Given data →
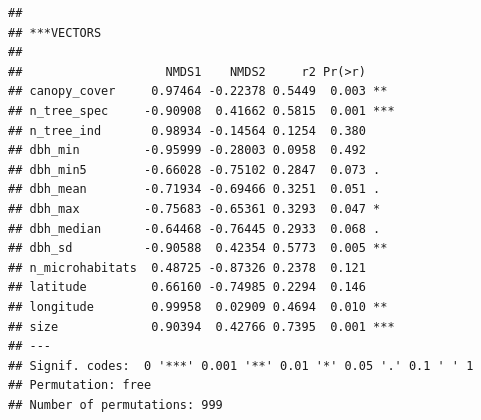 \documentclass[
]{article}
\newenvironment{Shaded}{\begin{snugshade}}{\end{snugshade}}
\newcommand{\AttributeTok}[1]{\textcolor[rgb]{0.77,0.63,0.00}{#1}}
\newcommand{\CommentTok}[1]{\textcolor[rgb]{0.56,0.35,0.01}{\textit{#1}}}
\newcommand{\ConstantTok}[1]{\textcolor[rgb]{0.00,0.00,0.00}{#1}}
\newcommand{\DecValTok}[1]{\textcolor[rgb]{0.00,0.00,0.81}{#1}}
\newcommand{\FloatTok}[1]{\textcolor[rgb]{0.00,0.00,0.81}{#1}}
\newcommand{\FunctionTok}[1]{\textcolor[rgb]{0.00,0.00,0.00}{#1}}
\newcommand{\NormalTok}[1]{#1}
\newcommand{\OtherTok}[1]{\textcolor[rgb]{0.56,0.35,0.01}{#1}}
\newcommand{\SpecialCharTok}[1]{\textcolor[rgb]{0.00,0.00,0.00}{#1}}
\newcommand{\StringTok}[1]{\textcolor[rgb]{0.31,0.60,0.02}{#1}}
\begin{document}
\begin{Shaded}
\end{Shaded}

\begin{verbatim}
## 
## ***VECTORS
## 
##                    NMDS1    NMDS2     r2 Pr(>r)    
## canopy_cover     0.97464 -0.22378 0.5449  0.003 ** 
## n_tree_spec     -0.90908  0.41662 0.5815  0.001 ***
## n_tree_ind       0.98934 -0.14564 0.1254  0.380    
## dbh_min         -0.95999 -0.28003 0.0958  0.492    
## dbh_min5        -0.66028 -0.75102 0.2847  0.073 .  
## dbh_mean        -0.71934 -0.69466 0.3251  0.051 .  
## dbh_max         -0.75683 -0.65361 0.3293  0.047 *  
## dbh_median      -0.64468 -0.76445 0.2933  0.068 .  
## dbh_sd          -0.90588  0.42354 0.5773  0.005 ** 
## n_microhabitats  0.48725 -0.87326 0.2378  0.121    
## latitude         0.66160 -0.74985 0.2294  0.146    
## longitude        0.99958  0.02909 0.4694  0.010 ** 
## size             0.90394  0.42766 0.7395  0.001 ***
## ---
## Signif. codes:  0 '***' 0.001 '**' 0.01 '*' 0.05 '.' 0.1 ' ' 1
## Permutation: free
## Number of permutations: 999
\end{verbatim}
\end{document}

What is expected → The required output is the stretch of entries above from the line containing "-0.75683 -0.65361 0.3293" through the line containing "0.05 '.' 0.1 ' ' 1", reproduced exactly.

Result of this exercise →
## dbh_max         -0.75683 -0.65361 0.3293  0.047 *  
## dbh_median      -0.64468 -0.76445 0.2933  0.068 .  
## dbh_sd          -0.90588  0.42354 0.5773  0.005 ** 
## n_microhabitats  0.48725 -0.87326 0.2378  0.121    
## latitude         0.66160 -0.74985 0.2294  0.146    
## longitude        0.99958  0.02909 0.4694  0.010 ** 
## size             0.90394  0.42766 0.7395  0.001 ***
## ---
## Signif. codes:  0 '***' 0.001 '**' 0.01 '*' 0.05 '.' 0.1 ' ' 1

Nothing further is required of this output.